March 28th, 2008
Okay. You know that stupid test where you determine your porn name by adding your childhood pet’s name to the name of the street you grew up on? Well. I lived on many streets but one really works well for this, and so without further ado, I present to you my porn name:
Yes… Midnight Beaver. Midnight being a black cat (I was so clever as a third grader) and we did in fact live on Beaver Street, which is in Abbotsford.
March 27th, 2008
Last night I had a really great talk with my dad. We were watching There Will be Blood and while swapping DVD’s (it’s too long for one), we got to chatting… which turned into talking… which turned into three hours of dissection of some things that are going on in his life right now. I know I’m very lucky to have a dad who is also a great friend to me, and someone I can engage with on a mostly adult to adult level. And he’s great to talk to – lively, interesting, smart, argumentative to a degree, funny. It’s never boring. I love him a lot.
But it’s still complicated. Because to a degree I’m still the kid, and even if I see something more clearly than he does, I can’t say so. You can’t tell your dad what to do. We talk, and I don’t keep my thoughts a secret, but I don’t always say them as strongly as I’m thinking them. Because there are multiple duties in play: the duty to be honest, the duty to support your loved one, the duty to respect the rights of others to direct their own lives, the duty to keep the lines of communication open. He’s stood by me when I did some boneheaded things and stayed silent, the supportive silent that makes it possible for you to admit your mistakes with only minimal shame. He never says he told me so, and neither do I. We know each other too well for that kind of stuff, and again, I know I’m luckier than most on that score. He’s a man I admire and respect and strive to emulate in my dealings with others.
So I stay silent because the straight route is not always the best one. Because people’s feelings direct them and you have to understand that and respect it. Because we can look at each other and both know there’s trouble coming but he has to try.
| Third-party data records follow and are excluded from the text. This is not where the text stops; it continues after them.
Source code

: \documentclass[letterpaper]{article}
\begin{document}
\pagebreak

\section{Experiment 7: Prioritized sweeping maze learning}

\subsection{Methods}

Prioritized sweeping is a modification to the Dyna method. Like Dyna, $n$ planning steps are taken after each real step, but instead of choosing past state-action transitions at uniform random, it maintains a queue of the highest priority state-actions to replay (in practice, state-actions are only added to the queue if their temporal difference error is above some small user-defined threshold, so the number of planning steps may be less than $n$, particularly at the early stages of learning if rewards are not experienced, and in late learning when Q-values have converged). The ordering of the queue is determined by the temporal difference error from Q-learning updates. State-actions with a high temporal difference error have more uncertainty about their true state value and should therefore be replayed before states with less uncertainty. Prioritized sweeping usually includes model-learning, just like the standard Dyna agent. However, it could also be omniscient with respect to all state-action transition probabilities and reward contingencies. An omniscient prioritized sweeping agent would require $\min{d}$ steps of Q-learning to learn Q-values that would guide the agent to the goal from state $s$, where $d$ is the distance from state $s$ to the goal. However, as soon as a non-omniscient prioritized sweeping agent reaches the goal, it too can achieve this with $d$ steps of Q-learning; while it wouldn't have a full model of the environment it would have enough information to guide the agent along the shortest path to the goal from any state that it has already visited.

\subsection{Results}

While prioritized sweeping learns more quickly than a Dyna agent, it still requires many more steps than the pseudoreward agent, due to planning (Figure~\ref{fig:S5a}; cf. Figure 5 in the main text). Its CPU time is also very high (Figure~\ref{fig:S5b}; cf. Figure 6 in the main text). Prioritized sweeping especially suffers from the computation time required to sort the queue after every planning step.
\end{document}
But it’s still hard to sit back and watch the train wreck unfold in slow motion.
March 23rd, 2008
I make a very good caesar. And now, in honour of that, I shall make one.
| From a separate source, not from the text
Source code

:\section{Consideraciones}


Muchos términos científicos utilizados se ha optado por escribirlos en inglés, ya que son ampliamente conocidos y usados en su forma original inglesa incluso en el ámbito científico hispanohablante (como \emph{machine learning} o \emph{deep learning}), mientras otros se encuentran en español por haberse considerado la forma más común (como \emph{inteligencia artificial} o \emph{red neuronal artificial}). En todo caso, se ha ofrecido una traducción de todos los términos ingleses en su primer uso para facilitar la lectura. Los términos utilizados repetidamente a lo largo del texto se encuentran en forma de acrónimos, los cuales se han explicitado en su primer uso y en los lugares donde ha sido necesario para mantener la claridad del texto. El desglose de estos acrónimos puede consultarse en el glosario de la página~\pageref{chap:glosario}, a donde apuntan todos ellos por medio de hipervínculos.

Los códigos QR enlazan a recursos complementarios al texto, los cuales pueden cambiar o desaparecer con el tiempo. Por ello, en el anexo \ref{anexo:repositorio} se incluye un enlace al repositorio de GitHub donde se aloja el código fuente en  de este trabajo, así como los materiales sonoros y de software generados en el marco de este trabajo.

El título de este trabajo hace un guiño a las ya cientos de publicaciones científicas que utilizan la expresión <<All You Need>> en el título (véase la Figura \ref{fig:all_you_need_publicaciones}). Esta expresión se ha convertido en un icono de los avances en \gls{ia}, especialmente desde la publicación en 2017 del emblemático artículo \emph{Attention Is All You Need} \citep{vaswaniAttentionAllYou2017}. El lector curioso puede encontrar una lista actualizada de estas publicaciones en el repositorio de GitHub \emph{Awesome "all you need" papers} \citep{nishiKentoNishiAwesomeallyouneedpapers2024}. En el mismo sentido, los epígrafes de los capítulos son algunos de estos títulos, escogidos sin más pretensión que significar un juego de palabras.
It has a certain inescapable logic, doesn’t it?
March 20th, 2008
Husband and I went out for a bite after my class tonight. A couple friends joined us after the eating portion of the evening, and though I would have enjoyed staying for more talk of college basketball (I am easily amused when tired), I was exhibiting the signs of exhaustion and needed to come home. Today has been quite a bit like being hung over. You know how that is – you wake up after a night of drinking and you’re all physiologically disorganized. The balance is off, the eyes are bleary, you can’t make sense of how to put on your socks. Everything feels weird and just a little off. Well, that was me today even after my good morning nap. Now that I’m old (28) I can’t seem to cope with this tiredness thing very well.
So now I’m home, and in a state of post-prandial tummy distention that, combined with the general lack of sleep, means I’m not long for this world. It’s jammy time.
March 20th, 2008
So I survived the EEG – and let me say that it was a rather unpleasant experience. Not as unpleasant as, say, having a limb amputated – but not as good as cookies, either. The opening moves were actually quite interesting, as my skull was measured and marked a number of different ways in order to plot where the electrodes would be placed. It was all downhill from there.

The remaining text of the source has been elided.